Task requirements ▸ Begin at the line below that has "under autocast through" and stop after the line that has "patch geometry, episode". Please restate only those lines, word for word.

Listed records ▸
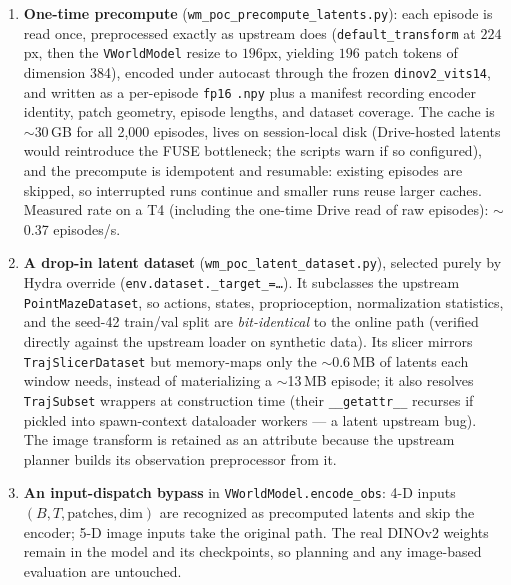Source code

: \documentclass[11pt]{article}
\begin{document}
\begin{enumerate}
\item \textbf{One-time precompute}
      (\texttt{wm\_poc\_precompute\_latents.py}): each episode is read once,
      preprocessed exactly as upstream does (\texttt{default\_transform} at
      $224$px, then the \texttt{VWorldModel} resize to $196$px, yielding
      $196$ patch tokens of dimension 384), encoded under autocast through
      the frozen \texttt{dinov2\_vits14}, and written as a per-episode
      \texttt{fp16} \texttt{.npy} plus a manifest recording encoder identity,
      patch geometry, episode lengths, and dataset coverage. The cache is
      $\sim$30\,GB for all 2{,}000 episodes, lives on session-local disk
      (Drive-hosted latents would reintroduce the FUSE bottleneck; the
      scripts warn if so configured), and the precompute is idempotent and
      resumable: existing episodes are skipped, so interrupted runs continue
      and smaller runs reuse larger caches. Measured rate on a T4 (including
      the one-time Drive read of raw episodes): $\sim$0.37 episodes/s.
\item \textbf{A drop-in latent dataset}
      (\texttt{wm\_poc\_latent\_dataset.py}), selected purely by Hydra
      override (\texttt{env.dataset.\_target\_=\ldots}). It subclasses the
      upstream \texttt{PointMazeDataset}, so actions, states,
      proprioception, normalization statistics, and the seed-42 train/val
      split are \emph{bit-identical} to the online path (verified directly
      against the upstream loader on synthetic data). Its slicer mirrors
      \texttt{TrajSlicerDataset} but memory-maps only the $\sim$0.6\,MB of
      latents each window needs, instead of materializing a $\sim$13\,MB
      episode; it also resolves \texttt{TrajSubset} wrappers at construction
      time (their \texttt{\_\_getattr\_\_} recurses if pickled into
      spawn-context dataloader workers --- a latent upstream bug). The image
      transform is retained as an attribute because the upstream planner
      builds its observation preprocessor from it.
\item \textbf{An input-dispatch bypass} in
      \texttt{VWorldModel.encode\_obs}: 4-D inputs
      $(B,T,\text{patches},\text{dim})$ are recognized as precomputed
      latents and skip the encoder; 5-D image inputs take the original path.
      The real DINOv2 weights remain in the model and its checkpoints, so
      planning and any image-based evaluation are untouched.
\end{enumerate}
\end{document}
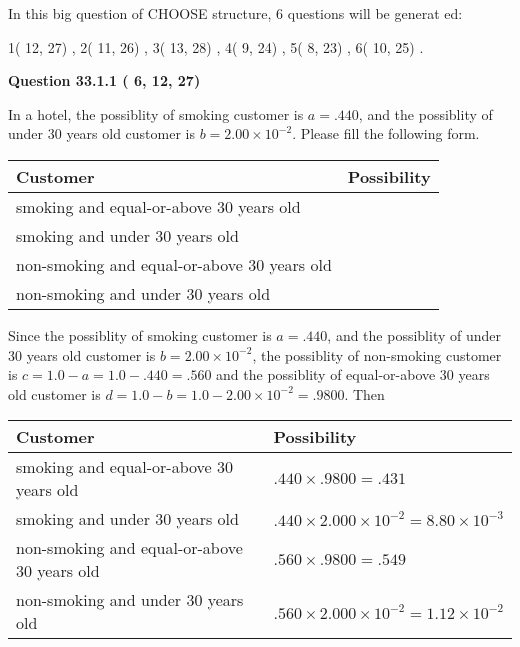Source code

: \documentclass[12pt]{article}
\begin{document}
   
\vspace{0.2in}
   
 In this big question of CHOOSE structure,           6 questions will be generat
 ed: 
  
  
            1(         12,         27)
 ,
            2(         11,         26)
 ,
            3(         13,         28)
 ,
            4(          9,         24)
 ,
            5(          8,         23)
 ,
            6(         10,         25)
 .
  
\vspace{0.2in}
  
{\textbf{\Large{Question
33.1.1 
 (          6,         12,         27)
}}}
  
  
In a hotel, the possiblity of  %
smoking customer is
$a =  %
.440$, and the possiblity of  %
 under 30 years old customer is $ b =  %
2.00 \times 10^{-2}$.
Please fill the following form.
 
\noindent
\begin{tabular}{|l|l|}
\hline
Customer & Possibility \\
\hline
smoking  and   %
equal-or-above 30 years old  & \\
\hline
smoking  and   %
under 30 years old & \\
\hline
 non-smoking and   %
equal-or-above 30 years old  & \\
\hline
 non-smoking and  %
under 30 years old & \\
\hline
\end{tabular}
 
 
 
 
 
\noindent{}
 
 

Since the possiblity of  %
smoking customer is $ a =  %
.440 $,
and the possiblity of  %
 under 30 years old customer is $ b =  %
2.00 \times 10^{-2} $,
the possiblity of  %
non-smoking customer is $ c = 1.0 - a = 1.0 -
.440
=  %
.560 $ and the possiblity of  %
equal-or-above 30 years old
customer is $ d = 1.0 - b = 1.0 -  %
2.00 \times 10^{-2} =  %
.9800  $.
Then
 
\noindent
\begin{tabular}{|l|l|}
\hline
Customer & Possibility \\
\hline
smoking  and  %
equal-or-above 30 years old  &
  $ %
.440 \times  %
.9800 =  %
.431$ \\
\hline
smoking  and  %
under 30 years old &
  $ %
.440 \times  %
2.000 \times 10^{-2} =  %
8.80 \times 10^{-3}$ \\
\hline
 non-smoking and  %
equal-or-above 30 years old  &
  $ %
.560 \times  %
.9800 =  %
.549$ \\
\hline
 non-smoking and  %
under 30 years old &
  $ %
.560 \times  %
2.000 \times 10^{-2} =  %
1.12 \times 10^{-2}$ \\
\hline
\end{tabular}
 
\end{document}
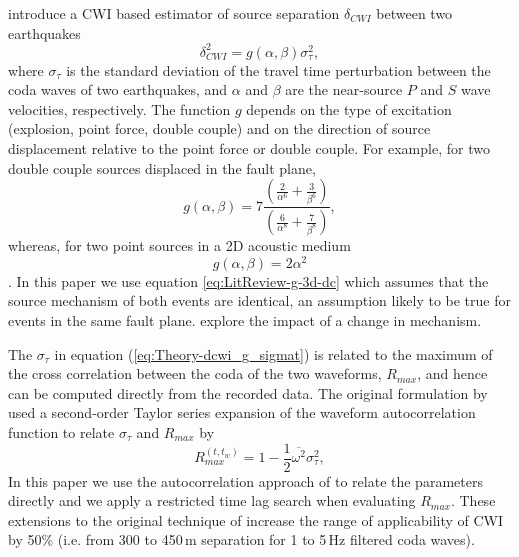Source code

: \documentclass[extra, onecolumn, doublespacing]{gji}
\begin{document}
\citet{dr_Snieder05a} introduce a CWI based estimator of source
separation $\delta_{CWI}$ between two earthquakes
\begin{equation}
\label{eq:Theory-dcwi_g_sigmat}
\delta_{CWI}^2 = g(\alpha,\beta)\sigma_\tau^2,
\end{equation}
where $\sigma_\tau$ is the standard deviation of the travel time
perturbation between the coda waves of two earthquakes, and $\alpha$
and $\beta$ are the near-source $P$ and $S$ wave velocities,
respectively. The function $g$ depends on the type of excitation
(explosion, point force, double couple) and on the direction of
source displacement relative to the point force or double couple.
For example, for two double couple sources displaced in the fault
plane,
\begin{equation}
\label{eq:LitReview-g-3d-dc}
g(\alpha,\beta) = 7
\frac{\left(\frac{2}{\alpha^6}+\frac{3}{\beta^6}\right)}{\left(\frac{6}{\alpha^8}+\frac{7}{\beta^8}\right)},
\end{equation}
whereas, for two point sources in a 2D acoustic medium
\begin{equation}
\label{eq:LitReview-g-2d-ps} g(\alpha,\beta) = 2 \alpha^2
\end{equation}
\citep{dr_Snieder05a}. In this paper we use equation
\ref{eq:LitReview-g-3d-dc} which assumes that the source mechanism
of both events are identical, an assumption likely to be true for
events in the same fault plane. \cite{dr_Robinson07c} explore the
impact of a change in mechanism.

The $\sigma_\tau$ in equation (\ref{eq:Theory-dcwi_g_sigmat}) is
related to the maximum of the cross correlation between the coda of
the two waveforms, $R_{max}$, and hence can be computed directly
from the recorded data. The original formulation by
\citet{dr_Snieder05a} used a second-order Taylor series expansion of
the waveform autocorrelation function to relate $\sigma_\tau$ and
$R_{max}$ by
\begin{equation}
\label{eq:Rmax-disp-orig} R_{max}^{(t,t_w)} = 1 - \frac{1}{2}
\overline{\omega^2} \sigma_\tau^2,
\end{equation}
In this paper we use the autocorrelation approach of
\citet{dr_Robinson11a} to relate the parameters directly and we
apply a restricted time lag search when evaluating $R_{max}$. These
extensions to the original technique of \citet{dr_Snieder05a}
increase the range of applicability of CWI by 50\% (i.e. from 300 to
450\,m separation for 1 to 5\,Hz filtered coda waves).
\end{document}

* * *

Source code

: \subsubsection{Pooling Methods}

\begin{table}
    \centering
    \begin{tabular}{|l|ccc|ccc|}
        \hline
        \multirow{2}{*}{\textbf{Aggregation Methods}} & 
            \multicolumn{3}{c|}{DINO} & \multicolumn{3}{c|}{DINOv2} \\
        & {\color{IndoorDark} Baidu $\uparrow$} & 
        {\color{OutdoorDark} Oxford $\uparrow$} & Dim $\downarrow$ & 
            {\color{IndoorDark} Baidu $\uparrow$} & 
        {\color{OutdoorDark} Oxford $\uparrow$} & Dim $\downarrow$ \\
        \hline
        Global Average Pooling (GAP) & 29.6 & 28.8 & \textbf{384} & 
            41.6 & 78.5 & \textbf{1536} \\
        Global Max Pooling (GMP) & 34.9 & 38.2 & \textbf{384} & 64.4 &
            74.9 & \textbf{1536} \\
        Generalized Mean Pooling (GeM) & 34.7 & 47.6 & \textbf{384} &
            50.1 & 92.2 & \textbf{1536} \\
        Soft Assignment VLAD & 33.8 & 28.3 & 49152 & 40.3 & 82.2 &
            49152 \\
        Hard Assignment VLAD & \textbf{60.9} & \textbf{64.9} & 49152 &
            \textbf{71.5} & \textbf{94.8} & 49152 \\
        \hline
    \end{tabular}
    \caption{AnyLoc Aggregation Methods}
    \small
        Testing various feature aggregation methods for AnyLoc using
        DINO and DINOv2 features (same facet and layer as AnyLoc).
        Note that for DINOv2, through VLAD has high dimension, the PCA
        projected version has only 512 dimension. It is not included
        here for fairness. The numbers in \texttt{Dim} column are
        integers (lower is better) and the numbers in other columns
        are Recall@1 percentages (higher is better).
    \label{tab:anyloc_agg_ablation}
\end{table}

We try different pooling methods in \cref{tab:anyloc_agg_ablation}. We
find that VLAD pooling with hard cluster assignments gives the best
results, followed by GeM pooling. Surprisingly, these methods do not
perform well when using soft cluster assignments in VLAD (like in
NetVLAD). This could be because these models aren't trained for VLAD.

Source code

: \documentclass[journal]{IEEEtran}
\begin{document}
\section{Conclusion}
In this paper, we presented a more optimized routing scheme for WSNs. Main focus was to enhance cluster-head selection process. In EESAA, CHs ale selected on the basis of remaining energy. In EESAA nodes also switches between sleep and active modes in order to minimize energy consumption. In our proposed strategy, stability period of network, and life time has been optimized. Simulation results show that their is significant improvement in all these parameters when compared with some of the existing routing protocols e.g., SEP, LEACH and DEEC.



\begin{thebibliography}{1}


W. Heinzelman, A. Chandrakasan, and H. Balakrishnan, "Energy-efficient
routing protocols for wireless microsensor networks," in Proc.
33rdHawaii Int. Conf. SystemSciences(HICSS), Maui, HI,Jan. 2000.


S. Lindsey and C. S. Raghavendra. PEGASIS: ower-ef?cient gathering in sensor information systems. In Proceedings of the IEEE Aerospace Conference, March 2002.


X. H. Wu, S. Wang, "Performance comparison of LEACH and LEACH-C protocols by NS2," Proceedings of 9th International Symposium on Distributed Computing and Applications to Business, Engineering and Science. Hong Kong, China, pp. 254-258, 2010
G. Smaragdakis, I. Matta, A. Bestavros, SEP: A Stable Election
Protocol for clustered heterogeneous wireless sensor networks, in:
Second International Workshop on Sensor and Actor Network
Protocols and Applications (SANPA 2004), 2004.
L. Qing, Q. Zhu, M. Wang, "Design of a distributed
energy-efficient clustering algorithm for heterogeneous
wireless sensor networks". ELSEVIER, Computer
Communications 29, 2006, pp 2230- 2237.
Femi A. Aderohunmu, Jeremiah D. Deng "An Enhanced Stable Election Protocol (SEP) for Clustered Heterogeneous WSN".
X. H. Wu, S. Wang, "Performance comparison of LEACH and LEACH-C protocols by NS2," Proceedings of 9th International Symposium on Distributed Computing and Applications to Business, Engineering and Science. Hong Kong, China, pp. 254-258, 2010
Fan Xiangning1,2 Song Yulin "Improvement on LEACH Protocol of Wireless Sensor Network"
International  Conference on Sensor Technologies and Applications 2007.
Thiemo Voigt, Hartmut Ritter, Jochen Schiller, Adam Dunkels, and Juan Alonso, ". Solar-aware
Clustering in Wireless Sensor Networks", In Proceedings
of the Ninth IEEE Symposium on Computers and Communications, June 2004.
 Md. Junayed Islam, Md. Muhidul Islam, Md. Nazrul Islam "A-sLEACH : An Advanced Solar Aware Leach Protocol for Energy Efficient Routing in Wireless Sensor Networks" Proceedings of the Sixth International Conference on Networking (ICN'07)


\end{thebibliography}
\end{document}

Written answer ▸
      $196$ patch tokens of dimension 384), encoded under autocast through
      the frozen \texttt{dinov2\_vits14}, and written as a per-episode
      \texttt{fp16} \texttt{.npy} plus a manifest recording encoder identity,
      patch geometry, episode lengths, and dataset coverage. The cache is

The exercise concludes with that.